= Directions =
Determine how many lines of the records include "char", and answer with the number alone.

[Opening Material to process section]

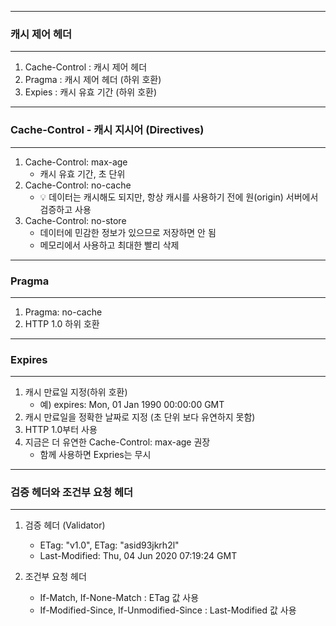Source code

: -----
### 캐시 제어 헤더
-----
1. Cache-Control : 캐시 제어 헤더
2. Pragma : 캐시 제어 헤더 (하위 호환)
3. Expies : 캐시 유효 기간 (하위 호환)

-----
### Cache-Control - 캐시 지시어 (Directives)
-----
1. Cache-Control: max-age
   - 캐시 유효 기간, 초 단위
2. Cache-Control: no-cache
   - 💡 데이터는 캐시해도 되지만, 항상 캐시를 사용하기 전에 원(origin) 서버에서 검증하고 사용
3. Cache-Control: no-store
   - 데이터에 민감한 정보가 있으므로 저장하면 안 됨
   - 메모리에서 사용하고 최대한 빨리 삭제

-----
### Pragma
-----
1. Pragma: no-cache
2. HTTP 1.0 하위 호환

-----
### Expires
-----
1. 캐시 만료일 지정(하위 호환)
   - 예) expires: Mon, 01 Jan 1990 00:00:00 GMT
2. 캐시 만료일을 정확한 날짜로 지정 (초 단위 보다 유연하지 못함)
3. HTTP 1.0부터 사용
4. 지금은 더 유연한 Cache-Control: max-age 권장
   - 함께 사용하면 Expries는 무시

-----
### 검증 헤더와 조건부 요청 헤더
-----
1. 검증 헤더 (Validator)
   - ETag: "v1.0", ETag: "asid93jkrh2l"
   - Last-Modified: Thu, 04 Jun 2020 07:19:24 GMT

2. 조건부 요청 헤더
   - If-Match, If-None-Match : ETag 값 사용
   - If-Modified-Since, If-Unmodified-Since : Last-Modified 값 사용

[Closing Material to process section]
[Opening Material to process section]

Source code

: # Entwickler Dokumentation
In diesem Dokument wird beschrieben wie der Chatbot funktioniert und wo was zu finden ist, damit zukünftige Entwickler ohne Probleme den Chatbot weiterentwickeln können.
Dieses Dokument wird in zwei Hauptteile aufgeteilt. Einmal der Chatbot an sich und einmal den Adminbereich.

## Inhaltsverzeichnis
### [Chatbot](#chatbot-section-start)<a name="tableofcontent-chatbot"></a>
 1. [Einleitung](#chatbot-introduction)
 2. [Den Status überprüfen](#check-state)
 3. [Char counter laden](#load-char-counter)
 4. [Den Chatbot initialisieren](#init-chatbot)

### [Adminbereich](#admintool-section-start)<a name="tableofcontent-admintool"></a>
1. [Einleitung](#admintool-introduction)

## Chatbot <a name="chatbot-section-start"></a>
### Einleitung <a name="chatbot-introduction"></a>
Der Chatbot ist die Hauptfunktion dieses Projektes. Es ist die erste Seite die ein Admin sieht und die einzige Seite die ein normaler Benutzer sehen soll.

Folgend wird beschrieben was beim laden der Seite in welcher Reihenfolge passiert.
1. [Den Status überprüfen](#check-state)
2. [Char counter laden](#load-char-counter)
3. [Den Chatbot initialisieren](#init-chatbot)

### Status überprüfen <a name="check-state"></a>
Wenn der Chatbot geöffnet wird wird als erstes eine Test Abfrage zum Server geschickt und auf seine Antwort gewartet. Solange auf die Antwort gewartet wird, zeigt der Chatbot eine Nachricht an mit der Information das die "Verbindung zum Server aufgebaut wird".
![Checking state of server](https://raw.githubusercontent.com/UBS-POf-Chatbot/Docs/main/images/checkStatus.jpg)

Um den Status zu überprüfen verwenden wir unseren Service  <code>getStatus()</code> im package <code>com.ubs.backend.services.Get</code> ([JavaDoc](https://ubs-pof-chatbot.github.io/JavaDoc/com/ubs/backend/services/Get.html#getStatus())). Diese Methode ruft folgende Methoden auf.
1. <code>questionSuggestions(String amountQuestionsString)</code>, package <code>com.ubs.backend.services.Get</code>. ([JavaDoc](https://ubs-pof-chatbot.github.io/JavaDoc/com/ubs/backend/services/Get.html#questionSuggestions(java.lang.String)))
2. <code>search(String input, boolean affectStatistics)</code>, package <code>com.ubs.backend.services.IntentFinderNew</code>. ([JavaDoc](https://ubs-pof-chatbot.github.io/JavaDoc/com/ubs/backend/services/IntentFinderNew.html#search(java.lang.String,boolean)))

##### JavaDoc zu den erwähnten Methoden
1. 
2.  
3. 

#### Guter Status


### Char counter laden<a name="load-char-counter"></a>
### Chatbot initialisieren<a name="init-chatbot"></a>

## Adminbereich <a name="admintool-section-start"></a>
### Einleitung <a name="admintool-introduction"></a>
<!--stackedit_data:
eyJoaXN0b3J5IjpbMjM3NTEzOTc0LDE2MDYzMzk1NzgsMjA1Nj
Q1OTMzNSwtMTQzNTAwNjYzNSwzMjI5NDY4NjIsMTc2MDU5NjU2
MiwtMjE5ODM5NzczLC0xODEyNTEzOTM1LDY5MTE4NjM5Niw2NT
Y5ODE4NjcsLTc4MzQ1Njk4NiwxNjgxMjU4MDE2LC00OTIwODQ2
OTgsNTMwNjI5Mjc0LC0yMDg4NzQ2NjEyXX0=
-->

[Closing Material to process section]
[Opening Material to process section]

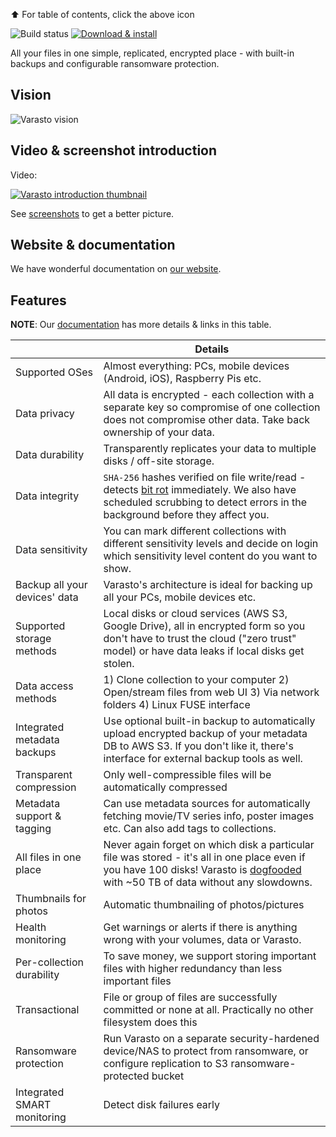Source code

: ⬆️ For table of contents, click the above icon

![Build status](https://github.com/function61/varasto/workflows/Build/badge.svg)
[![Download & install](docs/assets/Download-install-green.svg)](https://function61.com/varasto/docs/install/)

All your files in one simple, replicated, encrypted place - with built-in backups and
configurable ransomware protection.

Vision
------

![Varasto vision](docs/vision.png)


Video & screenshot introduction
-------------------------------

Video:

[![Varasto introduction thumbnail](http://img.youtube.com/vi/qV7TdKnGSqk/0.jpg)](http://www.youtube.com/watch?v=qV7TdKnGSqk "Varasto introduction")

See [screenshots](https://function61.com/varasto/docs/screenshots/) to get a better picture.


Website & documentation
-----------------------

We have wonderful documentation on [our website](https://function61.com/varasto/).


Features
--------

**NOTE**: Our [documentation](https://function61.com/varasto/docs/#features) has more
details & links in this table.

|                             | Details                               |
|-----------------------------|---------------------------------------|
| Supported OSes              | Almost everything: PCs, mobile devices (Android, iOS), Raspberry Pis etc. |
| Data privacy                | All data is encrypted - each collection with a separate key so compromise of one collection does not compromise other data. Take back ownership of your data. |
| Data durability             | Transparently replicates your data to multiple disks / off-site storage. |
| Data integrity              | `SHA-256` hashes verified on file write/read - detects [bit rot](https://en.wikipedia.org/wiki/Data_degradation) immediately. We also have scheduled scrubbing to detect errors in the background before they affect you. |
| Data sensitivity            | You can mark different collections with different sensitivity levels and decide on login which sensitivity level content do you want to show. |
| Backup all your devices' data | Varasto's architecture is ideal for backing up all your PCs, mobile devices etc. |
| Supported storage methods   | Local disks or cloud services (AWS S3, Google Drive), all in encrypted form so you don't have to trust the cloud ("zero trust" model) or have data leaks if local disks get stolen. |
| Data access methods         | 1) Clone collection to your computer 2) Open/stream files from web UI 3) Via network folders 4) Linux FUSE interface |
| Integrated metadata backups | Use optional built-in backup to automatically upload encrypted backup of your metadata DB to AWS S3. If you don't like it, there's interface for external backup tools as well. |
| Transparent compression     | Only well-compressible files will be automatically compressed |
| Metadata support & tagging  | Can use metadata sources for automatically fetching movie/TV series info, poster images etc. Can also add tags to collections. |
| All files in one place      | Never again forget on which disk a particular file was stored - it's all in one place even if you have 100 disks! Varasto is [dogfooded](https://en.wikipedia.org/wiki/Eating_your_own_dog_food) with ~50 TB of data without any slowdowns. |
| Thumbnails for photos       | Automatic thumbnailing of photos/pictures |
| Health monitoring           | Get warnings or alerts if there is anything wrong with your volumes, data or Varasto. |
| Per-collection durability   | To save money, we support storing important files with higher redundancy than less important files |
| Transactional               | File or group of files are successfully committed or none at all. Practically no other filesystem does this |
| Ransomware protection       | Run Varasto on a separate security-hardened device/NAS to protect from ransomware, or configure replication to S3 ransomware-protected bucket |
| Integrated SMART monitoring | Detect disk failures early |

[Closing Material to process section]

= Written answer =
3